-- How to complete this task --
Every line with "article" in it must be copied from the data.

(Records from a data collection)
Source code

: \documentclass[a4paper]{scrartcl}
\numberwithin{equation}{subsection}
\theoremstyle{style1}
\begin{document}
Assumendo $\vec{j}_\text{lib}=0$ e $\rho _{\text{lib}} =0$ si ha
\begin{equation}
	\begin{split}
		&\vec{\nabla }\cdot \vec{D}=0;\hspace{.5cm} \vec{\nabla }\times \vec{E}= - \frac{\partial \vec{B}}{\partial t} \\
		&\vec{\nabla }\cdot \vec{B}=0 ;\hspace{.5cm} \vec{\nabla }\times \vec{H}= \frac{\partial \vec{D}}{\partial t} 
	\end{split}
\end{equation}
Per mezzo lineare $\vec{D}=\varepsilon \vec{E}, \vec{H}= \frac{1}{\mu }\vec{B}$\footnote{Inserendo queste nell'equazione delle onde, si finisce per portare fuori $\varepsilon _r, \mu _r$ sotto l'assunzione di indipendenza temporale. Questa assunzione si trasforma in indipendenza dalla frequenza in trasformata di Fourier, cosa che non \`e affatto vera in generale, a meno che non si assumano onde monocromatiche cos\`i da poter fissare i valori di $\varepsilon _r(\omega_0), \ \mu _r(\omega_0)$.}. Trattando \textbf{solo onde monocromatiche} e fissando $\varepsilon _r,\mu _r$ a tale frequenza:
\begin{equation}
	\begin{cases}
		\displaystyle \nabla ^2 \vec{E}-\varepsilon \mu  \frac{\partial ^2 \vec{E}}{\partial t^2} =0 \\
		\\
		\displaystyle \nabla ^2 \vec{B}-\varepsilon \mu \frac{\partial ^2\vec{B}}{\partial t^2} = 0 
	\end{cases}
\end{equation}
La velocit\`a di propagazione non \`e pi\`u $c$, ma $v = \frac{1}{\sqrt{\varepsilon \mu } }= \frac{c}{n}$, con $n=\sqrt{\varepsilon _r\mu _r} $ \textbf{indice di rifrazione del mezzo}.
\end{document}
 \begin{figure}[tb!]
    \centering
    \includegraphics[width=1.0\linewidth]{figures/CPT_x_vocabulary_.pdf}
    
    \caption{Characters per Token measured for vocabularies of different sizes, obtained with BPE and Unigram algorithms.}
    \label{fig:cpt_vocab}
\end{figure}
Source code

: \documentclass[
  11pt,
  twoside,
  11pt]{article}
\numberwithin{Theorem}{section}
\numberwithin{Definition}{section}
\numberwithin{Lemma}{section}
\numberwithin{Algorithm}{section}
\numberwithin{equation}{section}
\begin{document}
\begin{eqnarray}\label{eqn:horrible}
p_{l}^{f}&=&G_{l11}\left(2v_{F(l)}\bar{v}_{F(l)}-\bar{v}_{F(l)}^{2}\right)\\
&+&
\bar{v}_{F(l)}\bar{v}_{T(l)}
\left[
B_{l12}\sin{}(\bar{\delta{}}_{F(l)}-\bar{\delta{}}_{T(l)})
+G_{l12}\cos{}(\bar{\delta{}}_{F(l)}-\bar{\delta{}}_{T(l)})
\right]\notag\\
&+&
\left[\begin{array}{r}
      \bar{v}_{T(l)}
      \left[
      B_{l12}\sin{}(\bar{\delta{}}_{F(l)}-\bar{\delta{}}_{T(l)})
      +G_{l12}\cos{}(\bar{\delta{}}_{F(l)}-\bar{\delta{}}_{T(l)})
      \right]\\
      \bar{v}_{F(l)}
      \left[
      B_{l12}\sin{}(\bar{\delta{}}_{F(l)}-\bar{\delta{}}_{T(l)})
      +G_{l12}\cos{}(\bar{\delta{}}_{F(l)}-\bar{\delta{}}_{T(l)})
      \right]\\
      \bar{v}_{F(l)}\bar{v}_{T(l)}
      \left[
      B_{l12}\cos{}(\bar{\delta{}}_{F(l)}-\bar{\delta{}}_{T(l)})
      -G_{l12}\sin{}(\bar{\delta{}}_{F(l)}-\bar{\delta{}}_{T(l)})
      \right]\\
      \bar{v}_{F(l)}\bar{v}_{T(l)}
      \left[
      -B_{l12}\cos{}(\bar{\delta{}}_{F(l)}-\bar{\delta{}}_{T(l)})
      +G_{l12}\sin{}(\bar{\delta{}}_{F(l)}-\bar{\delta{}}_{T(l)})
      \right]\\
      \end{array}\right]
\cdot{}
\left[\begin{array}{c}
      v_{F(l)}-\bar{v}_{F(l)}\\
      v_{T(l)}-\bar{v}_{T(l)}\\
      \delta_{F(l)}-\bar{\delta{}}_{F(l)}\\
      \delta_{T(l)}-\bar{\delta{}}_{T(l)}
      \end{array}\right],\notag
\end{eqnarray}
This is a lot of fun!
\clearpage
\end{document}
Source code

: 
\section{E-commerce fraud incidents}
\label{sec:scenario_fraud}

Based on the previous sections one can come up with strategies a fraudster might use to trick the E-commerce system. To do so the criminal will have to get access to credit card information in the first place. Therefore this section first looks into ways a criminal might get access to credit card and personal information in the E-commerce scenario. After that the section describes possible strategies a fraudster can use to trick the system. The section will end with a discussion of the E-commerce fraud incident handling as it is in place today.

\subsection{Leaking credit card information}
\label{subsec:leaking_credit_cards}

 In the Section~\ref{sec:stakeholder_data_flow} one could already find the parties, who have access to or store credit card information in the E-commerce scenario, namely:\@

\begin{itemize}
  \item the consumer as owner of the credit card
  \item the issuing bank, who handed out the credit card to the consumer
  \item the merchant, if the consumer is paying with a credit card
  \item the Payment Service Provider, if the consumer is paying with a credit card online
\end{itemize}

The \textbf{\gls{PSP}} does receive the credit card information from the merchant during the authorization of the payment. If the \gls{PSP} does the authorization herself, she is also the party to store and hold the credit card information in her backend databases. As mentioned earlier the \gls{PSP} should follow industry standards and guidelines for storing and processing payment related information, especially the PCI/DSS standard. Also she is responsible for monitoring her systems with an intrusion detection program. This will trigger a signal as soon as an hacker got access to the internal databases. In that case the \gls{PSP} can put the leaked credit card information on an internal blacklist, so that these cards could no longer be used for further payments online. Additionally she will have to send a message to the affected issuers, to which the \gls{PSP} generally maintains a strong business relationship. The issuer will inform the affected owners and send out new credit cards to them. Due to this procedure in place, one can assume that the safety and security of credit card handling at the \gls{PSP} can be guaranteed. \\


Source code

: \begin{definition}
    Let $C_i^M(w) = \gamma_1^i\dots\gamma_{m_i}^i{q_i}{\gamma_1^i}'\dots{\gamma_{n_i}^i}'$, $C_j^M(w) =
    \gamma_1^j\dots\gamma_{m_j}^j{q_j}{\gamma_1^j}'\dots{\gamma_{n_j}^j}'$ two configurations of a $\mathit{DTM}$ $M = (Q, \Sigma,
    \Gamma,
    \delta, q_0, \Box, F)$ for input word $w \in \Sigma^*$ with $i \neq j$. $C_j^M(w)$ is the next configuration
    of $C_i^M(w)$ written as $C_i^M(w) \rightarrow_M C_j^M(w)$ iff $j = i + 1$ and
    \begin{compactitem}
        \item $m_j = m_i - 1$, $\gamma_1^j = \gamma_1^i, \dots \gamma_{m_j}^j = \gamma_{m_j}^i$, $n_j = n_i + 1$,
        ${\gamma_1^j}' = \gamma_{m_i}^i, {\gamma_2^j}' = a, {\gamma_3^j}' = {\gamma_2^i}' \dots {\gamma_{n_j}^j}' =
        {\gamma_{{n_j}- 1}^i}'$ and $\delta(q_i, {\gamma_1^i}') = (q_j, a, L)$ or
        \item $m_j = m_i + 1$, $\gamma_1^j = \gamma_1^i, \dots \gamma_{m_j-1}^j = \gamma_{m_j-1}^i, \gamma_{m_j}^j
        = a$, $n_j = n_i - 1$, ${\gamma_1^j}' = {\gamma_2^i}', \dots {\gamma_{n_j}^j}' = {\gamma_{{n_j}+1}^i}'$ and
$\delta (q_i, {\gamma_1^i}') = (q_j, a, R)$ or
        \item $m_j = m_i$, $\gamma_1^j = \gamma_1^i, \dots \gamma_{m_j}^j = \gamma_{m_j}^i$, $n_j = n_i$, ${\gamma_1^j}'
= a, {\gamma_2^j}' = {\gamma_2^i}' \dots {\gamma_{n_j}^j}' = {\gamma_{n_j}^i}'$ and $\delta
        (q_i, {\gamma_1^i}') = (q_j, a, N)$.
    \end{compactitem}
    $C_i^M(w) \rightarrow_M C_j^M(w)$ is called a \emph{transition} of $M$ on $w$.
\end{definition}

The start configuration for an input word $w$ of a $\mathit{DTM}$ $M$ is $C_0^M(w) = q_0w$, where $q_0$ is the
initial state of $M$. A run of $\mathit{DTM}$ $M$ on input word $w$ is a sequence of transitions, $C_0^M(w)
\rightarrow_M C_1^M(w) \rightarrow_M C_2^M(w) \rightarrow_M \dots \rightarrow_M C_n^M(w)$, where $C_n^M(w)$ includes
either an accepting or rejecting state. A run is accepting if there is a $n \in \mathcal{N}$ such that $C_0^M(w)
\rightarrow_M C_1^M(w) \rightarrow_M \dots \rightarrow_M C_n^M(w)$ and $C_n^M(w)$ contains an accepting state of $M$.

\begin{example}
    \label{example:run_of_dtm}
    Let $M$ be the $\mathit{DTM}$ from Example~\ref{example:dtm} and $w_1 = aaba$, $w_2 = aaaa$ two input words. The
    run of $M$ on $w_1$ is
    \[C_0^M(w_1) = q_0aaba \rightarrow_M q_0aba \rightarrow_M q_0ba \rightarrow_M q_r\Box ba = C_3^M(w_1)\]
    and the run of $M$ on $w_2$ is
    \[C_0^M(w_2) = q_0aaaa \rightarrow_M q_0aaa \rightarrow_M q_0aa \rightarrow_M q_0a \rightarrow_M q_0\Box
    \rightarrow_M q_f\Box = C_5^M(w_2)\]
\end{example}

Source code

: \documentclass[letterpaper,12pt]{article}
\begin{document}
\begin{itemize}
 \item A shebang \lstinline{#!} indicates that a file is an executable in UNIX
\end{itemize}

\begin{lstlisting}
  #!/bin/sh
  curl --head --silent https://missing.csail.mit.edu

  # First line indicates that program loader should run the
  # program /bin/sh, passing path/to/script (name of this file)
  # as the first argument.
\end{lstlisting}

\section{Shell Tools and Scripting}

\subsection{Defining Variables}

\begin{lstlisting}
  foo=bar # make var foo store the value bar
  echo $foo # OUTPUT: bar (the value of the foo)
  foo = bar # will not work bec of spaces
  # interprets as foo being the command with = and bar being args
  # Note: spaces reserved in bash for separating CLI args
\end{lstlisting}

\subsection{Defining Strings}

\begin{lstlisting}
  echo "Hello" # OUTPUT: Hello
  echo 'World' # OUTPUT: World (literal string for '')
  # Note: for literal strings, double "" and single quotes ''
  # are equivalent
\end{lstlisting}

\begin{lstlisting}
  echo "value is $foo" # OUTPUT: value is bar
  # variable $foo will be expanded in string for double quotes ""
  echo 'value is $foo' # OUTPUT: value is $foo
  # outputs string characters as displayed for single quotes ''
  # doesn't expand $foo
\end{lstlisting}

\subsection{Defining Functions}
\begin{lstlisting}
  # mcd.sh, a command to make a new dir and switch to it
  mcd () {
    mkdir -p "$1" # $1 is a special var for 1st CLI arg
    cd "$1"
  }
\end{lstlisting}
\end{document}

-- Exercise answer --
  11pt]{article}
: \documentclass[letterpaper,12pt]{article}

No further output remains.